Força João. O PSD está contigo. E nós também.

28 de maio de 2024

Louriçal Rico, Louriçal Pobre





A festa dos 31 anos de reelevação do Louriçal a vila foi um momento insólito: o presidente da junta está apostado em deixar o nome inscrito nas placas, agora que caminha para o final do seu último mandato, e por isso não há tempo a perder. Aproveitando a destemperada ideia desta Câmara de construir parques verdes em todas as freguesias (como se nas freguesias não bastasse manter cuidado o acesso ao verde, felizmente natural, e como se não tivéssemos ao abandono vários parques de merendas, a começar precisamente pela freguesia do Louriçal), ali se gastaram umas centenas de milhares de euros, porque o povo precisa de apreciar a paisagem. O povo, que não foi visto nem achado na "festa" de sábado, mas há-de continuar a pagar estes desvarios. O povo, que há dois anos não tem médico de família, mas pagou um Centro de Saúde de última geração. E agora paga, quando precisa, consultas numa clínica privada, lá na vila. É o conceito de progresso, que até deu nome à farmácia. 

Não vamos aqui esmiuçar os quase750 mil euros ( 747.397,84 €, acrescidos de IVA) que Câmara e Junta esbanjaram ali. Ou os 65 mil que a família Rico Sofia (afastada há décadas do Louriçal) encaixou com a venda dos terrenos, tão pouco tentar compreender o que está por trás desta inusitada ação benemérita, que se traduziu em doar uma parte de um dos terrenos. O que aqui importa é refletir sobre aquilo em que o Louriçal se tornou. Na época em que um presidente-pavão-armado-em-figurão parece letra de forma, não bate a bota com a perdigota. Como é que uma freguesia tão rica em património, culturalmente tão relevante, chega a este estado de ramo de enfeite?

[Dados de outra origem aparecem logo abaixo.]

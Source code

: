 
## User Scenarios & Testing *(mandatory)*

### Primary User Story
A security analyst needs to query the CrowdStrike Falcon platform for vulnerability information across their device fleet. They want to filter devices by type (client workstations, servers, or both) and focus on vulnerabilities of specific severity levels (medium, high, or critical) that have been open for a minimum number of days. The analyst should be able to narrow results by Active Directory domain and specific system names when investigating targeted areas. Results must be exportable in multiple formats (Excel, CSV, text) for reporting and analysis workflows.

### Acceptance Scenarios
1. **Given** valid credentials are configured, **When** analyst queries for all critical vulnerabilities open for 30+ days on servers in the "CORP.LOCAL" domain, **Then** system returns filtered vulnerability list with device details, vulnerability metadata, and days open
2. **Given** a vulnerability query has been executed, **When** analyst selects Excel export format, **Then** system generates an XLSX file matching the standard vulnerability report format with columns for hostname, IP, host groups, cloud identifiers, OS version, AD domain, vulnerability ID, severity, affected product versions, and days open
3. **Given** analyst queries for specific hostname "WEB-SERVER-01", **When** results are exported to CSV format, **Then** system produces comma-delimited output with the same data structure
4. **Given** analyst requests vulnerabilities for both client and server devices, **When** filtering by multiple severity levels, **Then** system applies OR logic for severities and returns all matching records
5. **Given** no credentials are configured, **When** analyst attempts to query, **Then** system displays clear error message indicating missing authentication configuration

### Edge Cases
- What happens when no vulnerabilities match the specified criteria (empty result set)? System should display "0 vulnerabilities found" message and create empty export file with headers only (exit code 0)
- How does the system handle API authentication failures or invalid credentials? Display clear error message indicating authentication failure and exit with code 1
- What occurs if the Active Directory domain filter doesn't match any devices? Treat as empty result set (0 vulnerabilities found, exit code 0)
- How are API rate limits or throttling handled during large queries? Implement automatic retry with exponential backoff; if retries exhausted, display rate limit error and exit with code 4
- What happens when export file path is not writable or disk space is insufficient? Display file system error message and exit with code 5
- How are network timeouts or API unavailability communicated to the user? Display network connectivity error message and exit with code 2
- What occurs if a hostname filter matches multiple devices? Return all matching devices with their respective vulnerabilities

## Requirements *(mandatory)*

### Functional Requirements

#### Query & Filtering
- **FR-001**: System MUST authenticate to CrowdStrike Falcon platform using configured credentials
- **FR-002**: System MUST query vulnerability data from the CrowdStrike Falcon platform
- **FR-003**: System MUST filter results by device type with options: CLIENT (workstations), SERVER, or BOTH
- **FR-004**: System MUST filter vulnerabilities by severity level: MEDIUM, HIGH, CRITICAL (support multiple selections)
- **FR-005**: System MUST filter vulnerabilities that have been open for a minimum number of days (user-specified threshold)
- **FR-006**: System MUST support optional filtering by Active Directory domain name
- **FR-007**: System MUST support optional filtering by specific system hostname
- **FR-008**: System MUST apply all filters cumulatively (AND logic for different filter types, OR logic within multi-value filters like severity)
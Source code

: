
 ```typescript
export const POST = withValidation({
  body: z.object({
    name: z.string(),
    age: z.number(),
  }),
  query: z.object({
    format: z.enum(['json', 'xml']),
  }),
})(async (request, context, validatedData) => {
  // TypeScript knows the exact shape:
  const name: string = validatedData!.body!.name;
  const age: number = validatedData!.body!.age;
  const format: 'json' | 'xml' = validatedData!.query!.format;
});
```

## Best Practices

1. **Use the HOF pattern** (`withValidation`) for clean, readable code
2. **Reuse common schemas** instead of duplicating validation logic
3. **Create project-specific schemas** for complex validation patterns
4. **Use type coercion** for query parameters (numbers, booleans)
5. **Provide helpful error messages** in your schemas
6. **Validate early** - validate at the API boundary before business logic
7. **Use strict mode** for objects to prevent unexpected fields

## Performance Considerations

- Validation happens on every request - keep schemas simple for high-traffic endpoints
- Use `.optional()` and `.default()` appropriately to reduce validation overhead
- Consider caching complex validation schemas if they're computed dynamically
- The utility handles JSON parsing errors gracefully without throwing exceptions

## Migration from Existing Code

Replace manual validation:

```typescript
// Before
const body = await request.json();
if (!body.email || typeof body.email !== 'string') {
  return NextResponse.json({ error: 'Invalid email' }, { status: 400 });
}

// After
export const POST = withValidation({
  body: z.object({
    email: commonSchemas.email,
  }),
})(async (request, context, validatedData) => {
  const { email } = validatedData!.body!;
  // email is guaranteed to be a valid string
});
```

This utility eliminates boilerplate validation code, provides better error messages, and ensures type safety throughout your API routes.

Ao presidente da junta colou-se o da assembleia de freguesia (lá na terra o povo acredita que o segundo se prepara para substituir o primeiro), que embora colecione cursos e "livros", entre a pose e as medalhas, não conseguiu ainda disciplinar a junta no que toca à gramática e ortografia. 

No resto, o que não tem remédio remediado está.